コメンテイターの方から、朝鮮日報に書評が載ったことを教えてもらいましたが、それに対し、著者の朴裕河教授が反論を書きました。朝鮮日報の日本語版はすでにリンクが切れていたので、別のブログから以下に引用します。
慰安婦:「朝鮮人責任論」のワナ
筆者には、植民地時代の文化現象に関する単独著書が5冊あり、韓国近代の専門家を自認してきた。しかし恥ずかしながら、出版から1年近くになる『帝国の慰安婦』という本の存在を知らなかった。本書を読んだのは、著者のパク・ユハ教授が「元慰安婦の名誉を傷つけた」として告訴され、公憤の対象になった最近のことだ。
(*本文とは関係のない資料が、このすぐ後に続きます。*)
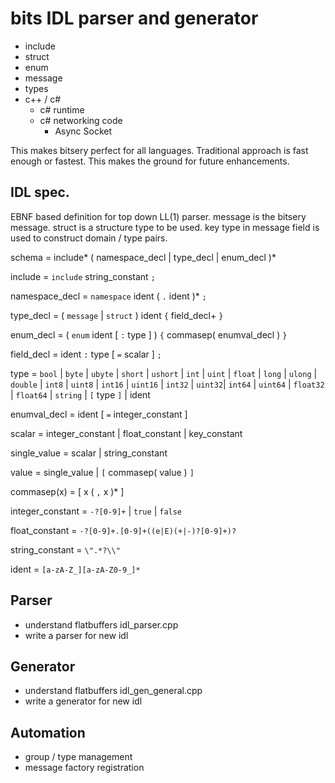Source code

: # bits IDL parser and generator 

- include 
- struct 
- enum 
- message
- types 
- c++ / c# 
  - c# runtime 
  - c# networking code 
    - Async Socket 

This makes bitsery perfect for all languages. Traditional approach is fast enough or fastest. This makes the ground for future enhancements. 

## IDL spec. 

EBNF based definition for top down LL(1) parser.  message is the bitsery message. struct is a structure type to be used. key type in message field is used to construct domain / type pairs. 



schema = include* ( namespace_decl | type_decl | enum_decl  )*

include = `include` string_constant `;`

namespace_decl = `namespace` ident ( `.` ident )* `;`

type_decl = ( `message` | `struct` ) ident  `{` field_decl+ `}`

enum_decl = ( `enum` ident [ `:` type ] ) `{` commasep( enumval_decl ) `}`

field_decl = ident `:` type [ `=` scalar ] `;`

type = `bool` | `byte` | `ubyte` | `short` | `ushort` | `int` | `uint` | `float` | `long` | `ulong` | `double` | `int8` | `uint8` | `int16` | `uint16` | `int32` | `uint32`| `int64` | `uint64` | `float32` | `float64` | `string` | `[` type `]` | ident

enumval_decl = ident [ `=` integer_constant ]

scalar = integer_constant | float_constant | key_constant

single_value = scalar | string_constant

value = single_value | `[` commasep( value ) `]`

commasep(x) = [ x ( `,` x )* ]

integer_constant = `-?[0-9]+` | `true` | `false`

float_constant = `-?[0-9]+.[0-9]+((e|E)(+|-)?[0-9]+)?`

string_constant = `\".*?\\"`

ident = `[a-zA-Z_][a-zA-Z0-9_]*`

## Parser 

- understand flatbuffers idl_parser.cpp
- write a parser for new idl 





## Generator

- understand flatbuffers idl_gen_general.cpp 
- write a generator for new idl 





## Automation

- group / type management 
- message factory registration 





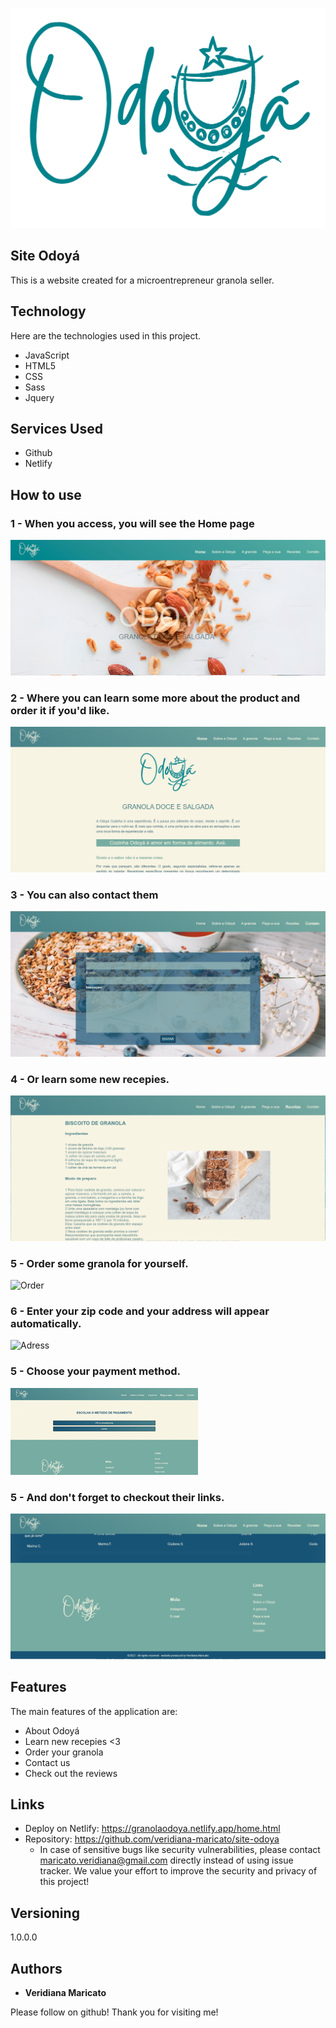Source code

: ![Logo of the project](https://github.com/veridiana-maricato/site-odoya/blob/master/img/logo-azul.png)


## Site Odoyá
This is a website created for a microentrepreneur granola seller.


## Technology 

Here are the technologies used in this project.

* JavaScript
* HTML5
* CSS
* Sass
* Jquery

## Services Used

* Github
* Netlify

## How to use

### 1 - When you access, you will see the Home page 

![Homepage image](https://github.com/veridiana-maricato/site-odoya/blob/master/readme/publicacao__odoya__pagina-home.jpg)

### 2 - Where you can learn some more about the product and order it if you'd like.

![Homepage about](https://github.com/veridiana-maricato/site-odoya/blob/master/readme/pedir.jpg)

### 3 - You can also contact them 

![Contact image](https://github.com/veridiana-maricato/site-odoya/blob/master/readme/contato.jpg)

### 4 - Or learn some new recepies.

![Recepies](https://github.com/veridiana-maricato/site-odoya/blob/master/readme/receitas.jpg)

### 5 - Order some granola for yourself.

![Order](https://github.com/veridiana-maricato/site-odoya/blob/master/readme/pe%C3%A7a%20a%20sua2.jpg)

### 6 - Enter your zip code and your address will appear automatically.

![Adress](https://github.com/veridiana-maricato/site-odoya/blob/master/readme/endere%C3%A7o.jpg)

### 5 - Choose your payment method.

![Payment](https://github.com/veridiana-maricato/site-odoya/blob/master/readme/metodo_pagamento.gif)

### 5 - And don't forget to checkout their links.

![Footer](https://github.com/veridiana-maricato/site-odoya/blob/master/readme/footer.jpg)

## Features

The main features of the application are:
 - About Odoyá
 - Learn new recepies <3
 - Order your granola
 - Contact us
 - Check out the reviews

## Links
  - Deploy on Netlify: https://granolaodoya.netlify.app/home.html
  - Repository: https://github.com/veridiana-maricato/site-odoya
    - In case of sensitive bugs like security vulnerabilities, please contact
      maricato.veridiana@gmail.com directly instead of using issue tracker. We value your effort
      to improve the security and privacy of this project!

  ## Versioning

  1.0.0.0


  ## Authors

  * **Veridiana Maricato** 

  Please follow on github!
  Thank you for visiting me!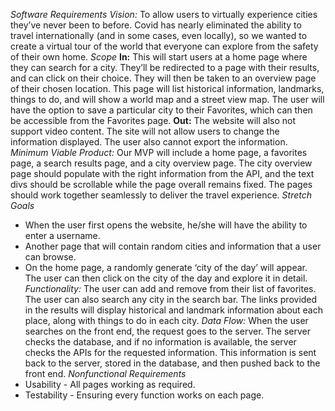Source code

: *Software Requirements*
*Vision:* To allow users to virtually experience cities they’ve never been to before. Covid has nearly eliminated the ability to travel internationally (and in some cases, even locally), so we wanted to create a virtual tour of the world that everyone can explore from the safety of their own home.
*Scope*
**In:** This will start users at a home page where they can search for a city. They’ll be redirected to a page with their results, and can click on their choice. They will then be taken to an overview page of their chosen location. This page will list historical information, landmarks, things to do, and will show a world map and a street view map. The user will have the option to save a particular city to their Favorites, which can then be accessible from the Favorites page. 
**Out:** The website will also not support video content. The site will not allow users to change the information displayed. The user also cannot export the information.
*Minimum Viable Product:* Our MVP will include a home page, a favorites page, a search results page, and a city overview page. The city overview page should populate with the right information from the API, and the text divs should be scrollable while the page overall remains fixed. The pages should work together seamlessly to deliver the travel experience.
*Stretch Goals*
- When the user first opens the website, he/she will have the ability to enter a username.
- Another page that will contain random cities and information that a user can browse.
- On the home page, a randomly generate ‘city of the day’ will appear. The user can then click on the city of the day and explore it in detail.
*Functionality:* The user can add and remove from their list of favorites. The user can also search any city in the search bar. The links provided in the results will display historical and landmark information about each place, along with things to do in each city.
*Data Flow:* When the user searches on the front end, the request goes to the server. The server checks the database, and if no information is available, the server checks the APIs for the requested information. This information is sent back to the server, stored in the database, and then pushed back to the front end.
*Nonfunctional Requirements*
- Usability - All pages working as required.
- Testability - Ensuring every function works on each page.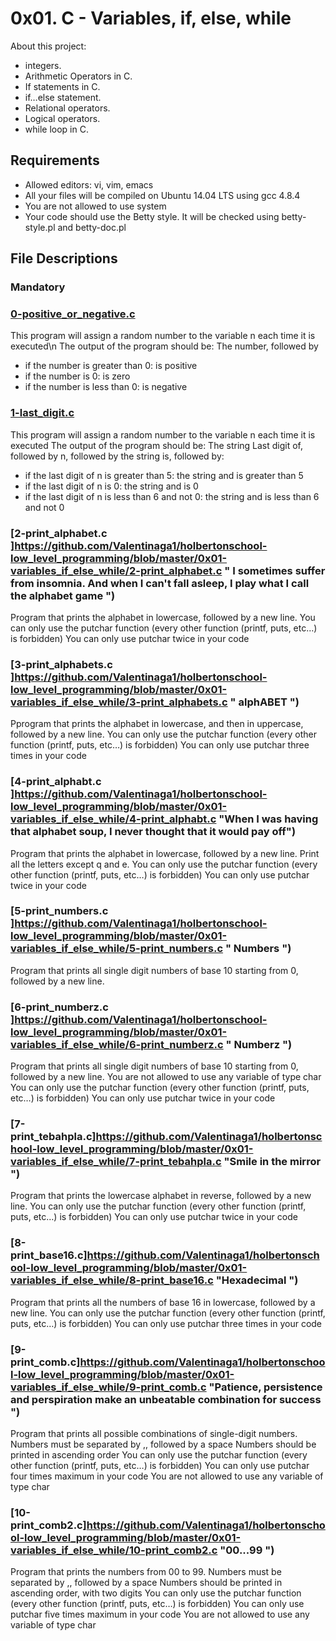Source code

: # 0x01. C - Variables, if, else, while

About this project:

- integers.
- Arithmetic Operators in C.
- If statements in C.
- if…else statement.
- Relational operators.
- Logical operators.
- while loop in C.

## Requirements
- Allowed editors: vi, vim, emacs
- All your files will be compiled on Ubuntu 14.04 LTS using gcc 4.8.4
- You are not allowed to use system
- Your code should use the Betty style. It will be checked using betty-style.pl and betty-doc.pl

## File Descriptions

### Mandatory

### [0-positive_or_negative.c](https://github.com/Valentinaga1/holbertonschool-low_level_programming/blob/master/0x01-variables_if_else_while/0-positive_or_negative.c "0. Positive anything is better than negative nothing")
This program will assign a random number to the variable n each time it is executed\n
The output of the program should be:
The number, followed by
- if the number is greater than 0: is positive
- if the number is 0: is zero
- if the number is less than 0: is negative

### [1-last_digit.c](https://github.com/Valentinaga1/holbertonschool-low_level_programming/blob/master/0x01-variables_if_else_while/1-last_digit.c "1. The last digit")
This program will assign a random number to the variable n each time it is executed
The output of the program should be:
The string Last digit of, followed by n, followed by the string is, followed by:
- if the last digit of n is greater than 5: the string and is greater than 5
- if the last digit of n is 0: the string and is 0
- if the last digit of n is less than 6 and not 0: the string and is less than 6 and not 0

### [2-print_alphabet.c ]https://github.com/Valentinaga1/holbertonschool-low_level_programming/blob/master/0x01-variables_if_else_while/2-print_alphabet.c " I sometimes suffer from insomnia. And when I can't fall asleep, I play what I call the alphabet game ")
Program that prints the alphabet in lowercase, followed by a new line.
You can only use the putchar function (every other function (printf, puts, etc…) is forbidden)
You can only use putchar twice in your code

### [3-print_alphabets.c ]https://github.com/Valentinaga1/holbertonschool-low_level_programming/blob/master/0x01-variables_if_else_while/3-print_alphabets.c " alphABET ")
Pprogram that prints the alphabet in lowercase, and then in uppercase, followed by a new line.
You can only use the putchar function (every other function (printf, puts, etc…) is forbidden)
You can only use putchar three times in your code

### [4-print_alphabt.c ]https://github.com/Valentinaga1/holbertonschool-low_level_programming/blob/master/0x01-variables_if_else_while/4-print_alphabt.c "When I was having that alphabet soup, I never thought that it would pay off")
Program that prints the alphabet in lowercase, followed by a new line.
Print all the letters except q and e.
You can only use the putchar function (every other function (printf, puts, etc…) is forbidden)
You can only use putchar twice in your code

### [5-print_numbers.c ]https://github.com/Valentinaga1/holbertonschool-low_level_programming/blob/master/0x01-variables_if_else_while/5-print_numbers.c " Numbers ")
Program that prints all single digit numbers of base 10 starting from 0, followed by a new line.

### [6-print_numberz.c ]https://github.com/Valentinaga1/holbertonschool-low_level_programming/blob/master/0x01-variables_if_else_while/6-print_numberz.c " Numberz ")
Program that prints all single digit numbers of base 10 starting from 0, followed by a new line.
You are not allowed to use any variable of type char
You can only use the putchar function (every other function (printf, puts, etc…) is forbidden)
You can only use putchar twice in your code

### [7-print_tebahpla.c]https://github.com/Valentinaga1/holbertonschool-low_level_programming/blob/master/0x01-variables_if_else_while/7-print_tebahpla.c "Smile in the mirror ")
Program that prints the lowercase alphabet in reverse, followed by a new line.
You can only use the putchar function (every other function (printf, puts, etc…) is forbidden)
You can only use putchar twice in your code

### [8-print_base16.c]https://github.com/Valentinaga1/holbertonschool-low_level_programming/blob/master/0x01-variables_if_else_while/8-print_base16.c "Hexadecimal  ")
Program that prints all the numbers of base 16 in lowercase, followed by a new line.
You can only use the putchar function (every other function (printf, puts, etc…) is forbidden)
You can only use putchar three times in your code

### [9-print_comb.c]https://github.com/Valentinaga1/holbertonschool-low_level_programming/blob/master/0x01-variables_if_else_while/9-print_comb.c "Patience, persistence and perspiration make an unbeatable combination for success  ")
Program that prints all possible combinations of single-digit numbers.
Numbers must be separated by ,, followed by a space
Numbers should be printed in ascending order
You can only use the putchar function (every other function (printf, puts, etc…) is forbidden)
You can only use putchar four times maximum in your code
You are not allowed to use any variable of type char

### [10-print_comb2.c]https://github.com/Valentinaga1/holbertonschool-low_level_programming/blob/master/0x01-variables_if_else_while/10-print_comb2.c "00...99 ")
Program that prints the numbers from 00 to 99.
Numbers must be separated by ,, followed by a space
Numbers should be printed in ascending order, with two digits
You can only use the putchar function (every other function (printf, puts, etc…) is forbidden)
You can only use putchar five times maximum in your code
You are not allowed to use any variable of type char

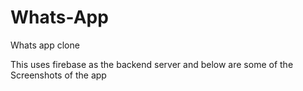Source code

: # Whats-App
Whats app clone

This uses firebase as the backend server and below are some of the Screenshots of the app

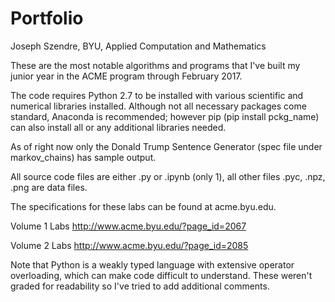 # Portfolio
Joseph Szendre, BYU, Applied Computation and Mathematics

These are the most notable algorithms and programs that I've built my junior year in the ACME program through February 2017.

The code requires Python 2.7 to be installed with various scientific and numerical libraries installed. Although not all necessary packages come standard, Anaconda is recommended; however pip (pip install pckg_name) can also install all or any additional libraries needed.

As of right now only the Donald Trump Sentence Generator (spec file under markov_chains) has sample output.

All source code files are either .py or .ipynb (only 1), all other files .pyc, .npz, .png are data files.

The specifications for these labs can be found at acme.byu.edu.

Volume 1 Labs
http://www.acme.byu.edu/?page_id=2067 

Volume 2 Labs
http://www.acme.byu.edu/?page_id=2085

Note that Python is a weakly typed language with extensive operator overloading, which can make code difficult to understand. These weren't graded for readability so I've tried to add additional comments. 
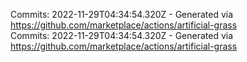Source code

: Commits: 2022-11-29T04:34:54.320Z - Generated via https://github.com/marketplace/actions/artificial-grass
<br>
Commits: 2022-11-29T04:34:54.320Z - Generated via https://github.com/marketplace/actions/artificial-grass
<br>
資料の解釈は洗練されておらず、論理的飛躍と批判すべき部分は少なくない。それでいて、本書に記された事実そのものは全く目新しくなく、むしろ失望させられた。慰安婦は日本軍が「直接」強制連行したのではなかった。日本軍は業者に慰安所の設置と運営を委託したが、そうした業者の多くは朝鮮人だった。朝鮮人慰安婦は、これらの業者によって人身売買されたり、連れ去られたりするケースがほとんどだった。アジア・太平洋全域を舞台に戦争をしていた300万人規模の日本軍が、最も後方に位置する朝鮮で、のんきに女性の強制連行をしていたりはしないだろう。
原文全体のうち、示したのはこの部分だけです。